Mr Mander, to introduce him to younger readers, resigned from the Indian Administrative Service in the wake of the Gujarat riots and in a later avatar became one of the most prominent members of the United Progressive Alliance (UPA)'s National Advisory Council (NAC) - a body that the incoming National Democratic Alliance leadership has reviled as extra-constitutional.
He played a seminal role in writing the National Food Security Act and other rights-based regulations and laws for the UPA government, though the final shape of some of these legal frames were substantially different from the ones he advocated - a result of realpolitik that the Congress had to play to adjust to the contradictory voices within.
But this book is not about his role in the NAC as an advisor who helped fashion policy for the UPA in a particular direction. The book is a look at the world outside Lutyens' Delhi and the "safe" zones that the middle class mostly inhabits.

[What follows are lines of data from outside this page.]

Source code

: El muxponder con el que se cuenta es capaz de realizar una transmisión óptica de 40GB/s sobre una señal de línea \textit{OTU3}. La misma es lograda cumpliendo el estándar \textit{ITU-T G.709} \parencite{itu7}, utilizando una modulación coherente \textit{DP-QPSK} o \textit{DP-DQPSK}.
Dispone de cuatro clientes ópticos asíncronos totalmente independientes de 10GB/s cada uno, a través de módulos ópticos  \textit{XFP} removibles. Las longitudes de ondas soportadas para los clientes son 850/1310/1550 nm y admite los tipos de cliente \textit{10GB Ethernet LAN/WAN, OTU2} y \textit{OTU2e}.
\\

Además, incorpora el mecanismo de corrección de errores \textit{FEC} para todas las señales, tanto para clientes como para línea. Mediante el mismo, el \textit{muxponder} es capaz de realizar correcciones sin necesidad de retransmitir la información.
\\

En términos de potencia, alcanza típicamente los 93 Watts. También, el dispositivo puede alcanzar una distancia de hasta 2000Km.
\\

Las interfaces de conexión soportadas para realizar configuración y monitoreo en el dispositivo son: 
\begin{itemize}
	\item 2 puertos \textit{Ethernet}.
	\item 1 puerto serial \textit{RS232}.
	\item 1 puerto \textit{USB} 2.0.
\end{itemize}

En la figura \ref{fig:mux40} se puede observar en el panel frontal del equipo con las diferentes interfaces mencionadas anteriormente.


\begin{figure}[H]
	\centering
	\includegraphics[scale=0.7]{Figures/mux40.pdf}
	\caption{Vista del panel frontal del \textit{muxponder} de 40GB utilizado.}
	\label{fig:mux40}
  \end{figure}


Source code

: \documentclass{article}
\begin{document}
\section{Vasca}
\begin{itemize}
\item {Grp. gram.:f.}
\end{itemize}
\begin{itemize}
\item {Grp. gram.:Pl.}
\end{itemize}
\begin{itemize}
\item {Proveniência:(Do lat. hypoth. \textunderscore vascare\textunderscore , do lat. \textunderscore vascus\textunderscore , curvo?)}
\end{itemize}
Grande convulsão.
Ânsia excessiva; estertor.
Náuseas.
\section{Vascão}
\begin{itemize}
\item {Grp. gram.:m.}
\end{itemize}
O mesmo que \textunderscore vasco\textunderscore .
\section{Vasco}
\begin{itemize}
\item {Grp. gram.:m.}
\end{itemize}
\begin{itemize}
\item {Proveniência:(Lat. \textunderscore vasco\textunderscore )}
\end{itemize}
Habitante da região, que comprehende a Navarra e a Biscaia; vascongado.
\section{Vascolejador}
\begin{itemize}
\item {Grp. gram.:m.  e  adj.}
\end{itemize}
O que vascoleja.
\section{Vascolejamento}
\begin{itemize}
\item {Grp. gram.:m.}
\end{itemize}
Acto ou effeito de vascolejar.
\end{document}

In the chapter "Limits to Our Empathy" Mr Mander looks at the upsurge of anger against the brutal rape in Delhi that brought the masses out on to the streets, but he also shines a light on the limit of this urban empathy that may occasionally erupt from the society. He mentions the same suffering that many women have gone through beyond Delhi and how the same India tends to easily be blind to these cases. One wishes he had dwelt more and deliberated longer on these contradictions that lock our society.
And this is the one weakness of Mr Mander's book. He hints at the structural injustices and inequality the Indian society has built deeply into its DNA, but he does not tackle them as engagingly as he does with the question of blindness of citizens as individuals to injustice and inequality.
Perhaps that was not his intention. If he intended to jolt his reader into seeing another India, he does that well and does it repeatedly through his book. If one was looking for policy prescriptions, the book does not hold many. But if one is searching for a moral compass that should guide policy making towards a more just and equal society, then Mr Mander's book is like a good cup of coffee one should drink to wake up.